ACTIVITY = Determine which lines of the records include the word "TypeScript", and copy them.
..............................
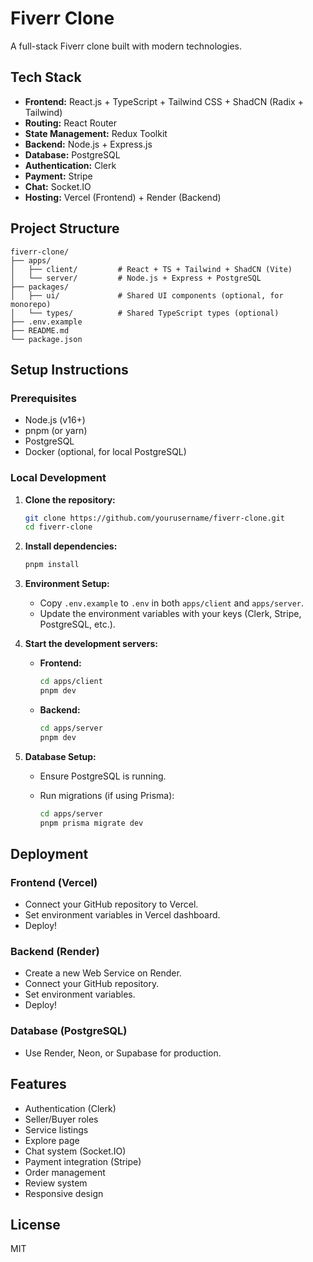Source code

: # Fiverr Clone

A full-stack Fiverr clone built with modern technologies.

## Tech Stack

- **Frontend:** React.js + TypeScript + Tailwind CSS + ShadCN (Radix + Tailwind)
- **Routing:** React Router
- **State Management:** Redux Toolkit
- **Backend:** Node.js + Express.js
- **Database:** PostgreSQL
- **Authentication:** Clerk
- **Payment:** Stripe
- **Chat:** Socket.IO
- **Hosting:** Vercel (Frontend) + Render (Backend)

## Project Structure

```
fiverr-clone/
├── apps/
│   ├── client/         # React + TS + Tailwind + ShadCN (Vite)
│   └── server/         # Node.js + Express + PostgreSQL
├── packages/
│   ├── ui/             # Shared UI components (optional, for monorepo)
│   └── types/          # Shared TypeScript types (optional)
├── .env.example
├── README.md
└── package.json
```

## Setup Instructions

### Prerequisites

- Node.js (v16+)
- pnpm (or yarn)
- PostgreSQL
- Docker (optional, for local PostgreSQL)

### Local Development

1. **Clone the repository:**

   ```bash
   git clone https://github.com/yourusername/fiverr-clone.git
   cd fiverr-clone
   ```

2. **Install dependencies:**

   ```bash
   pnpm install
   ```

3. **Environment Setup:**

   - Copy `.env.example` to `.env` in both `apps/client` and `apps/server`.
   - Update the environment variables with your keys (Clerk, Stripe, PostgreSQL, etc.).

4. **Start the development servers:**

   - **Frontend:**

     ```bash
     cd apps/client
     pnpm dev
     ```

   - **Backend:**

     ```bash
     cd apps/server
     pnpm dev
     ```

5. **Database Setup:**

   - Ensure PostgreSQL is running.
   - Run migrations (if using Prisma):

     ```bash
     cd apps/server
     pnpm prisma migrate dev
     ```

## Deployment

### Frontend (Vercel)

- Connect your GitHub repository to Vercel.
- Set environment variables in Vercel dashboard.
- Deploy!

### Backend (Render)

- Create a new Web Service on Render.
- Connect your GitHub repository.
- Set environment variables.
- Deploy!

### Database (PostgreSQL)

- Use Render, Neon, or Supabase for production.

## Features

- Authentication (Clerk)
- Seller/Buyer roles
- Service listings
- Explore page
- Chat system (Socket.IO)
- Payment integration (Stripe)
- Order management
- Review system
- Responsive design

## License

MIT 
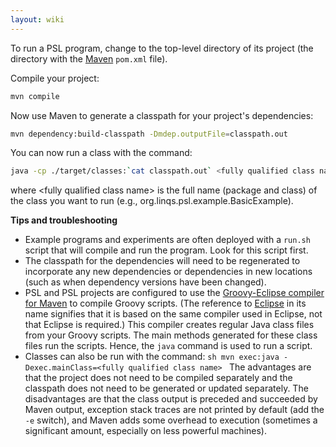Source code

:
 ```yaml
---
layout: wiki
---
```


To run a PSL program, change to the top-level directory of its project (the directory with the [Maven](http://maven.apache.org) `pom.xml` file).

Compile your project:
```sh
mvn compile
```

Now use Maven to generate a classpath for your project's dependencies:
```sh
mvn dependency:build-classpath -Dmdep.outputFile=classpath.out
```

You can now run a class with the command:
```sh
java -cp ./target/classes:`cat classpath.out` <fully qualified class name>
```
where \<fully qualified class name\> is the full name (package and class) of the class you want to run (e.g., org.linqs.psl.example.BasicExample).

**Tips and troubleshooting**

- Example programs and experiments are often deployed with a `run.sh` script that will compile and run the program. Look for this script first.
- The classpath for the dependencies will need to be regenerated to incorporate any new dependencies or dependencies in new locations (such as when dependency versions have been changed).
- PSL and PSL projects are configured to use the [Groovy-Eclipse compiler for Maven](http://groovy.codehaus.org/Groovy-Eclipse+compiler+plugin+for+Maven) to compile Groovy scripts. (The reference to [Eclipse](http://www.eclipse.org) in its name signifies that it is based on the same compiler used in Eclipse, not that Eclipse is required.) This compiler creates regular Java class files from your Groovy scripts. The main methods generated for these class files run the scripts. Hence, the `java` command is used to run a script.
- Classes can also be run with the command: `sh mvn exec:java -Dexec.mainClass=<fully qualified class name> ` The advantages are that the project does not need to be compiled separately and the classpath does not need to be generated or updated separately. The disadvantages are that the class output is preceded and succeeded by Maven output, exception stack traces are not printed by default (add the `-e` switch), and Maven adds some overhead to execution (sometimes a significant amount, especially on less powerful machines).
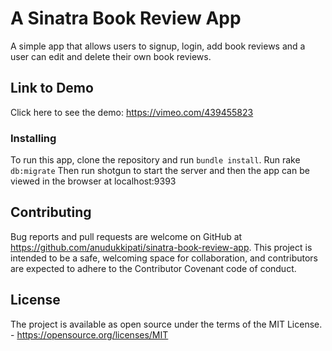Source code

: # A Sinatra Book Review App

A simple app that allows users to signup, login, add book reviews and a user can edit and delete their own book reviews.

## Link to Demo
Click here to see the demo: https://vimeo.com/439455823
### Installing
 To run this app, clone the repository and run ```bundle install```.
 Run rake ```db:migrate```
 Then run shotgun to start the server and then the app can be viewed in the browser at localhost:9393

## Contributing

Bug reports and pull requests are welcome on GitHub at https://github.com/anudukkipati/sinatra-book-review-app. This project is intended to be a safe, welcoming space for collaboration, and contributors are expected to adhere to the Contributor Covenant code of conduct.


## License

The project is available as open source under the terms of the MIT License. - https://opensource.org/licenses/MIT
..............................
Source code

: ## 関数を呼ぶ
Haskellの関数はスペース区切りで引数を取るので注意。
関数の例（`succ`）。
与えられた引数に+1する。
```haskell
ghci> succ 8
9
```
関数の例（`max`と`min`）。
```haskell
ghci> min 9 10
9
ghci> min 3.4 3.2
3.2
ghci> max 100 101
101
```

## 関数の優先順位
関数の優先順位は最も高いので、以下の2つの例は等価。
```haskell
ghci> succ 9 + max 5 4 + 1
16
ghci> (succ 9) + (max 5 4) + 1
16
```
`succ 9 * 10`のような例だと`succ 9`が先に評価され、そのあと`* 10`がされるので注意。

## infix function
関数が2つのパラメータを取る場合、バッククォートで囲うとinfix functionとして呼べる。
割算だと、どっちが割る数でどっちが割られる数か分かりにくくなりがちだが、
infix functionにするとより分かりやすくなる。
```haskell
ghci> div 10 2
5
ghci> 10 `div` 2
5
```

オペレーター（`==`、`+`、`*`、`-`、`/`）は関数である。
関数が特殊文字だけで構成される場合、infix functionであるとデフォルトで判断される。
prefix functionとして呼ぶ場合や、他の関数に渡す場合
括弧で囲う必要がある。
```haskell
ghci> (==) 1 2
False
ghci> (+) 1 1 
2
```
..............................
ANSWER BELOW =
- **Frontend:** React.js + TypeScript + Tailwind CSS + ShadCN (Radix + Tailwind)
│   └── types/          # Shared TypeScript types (optional)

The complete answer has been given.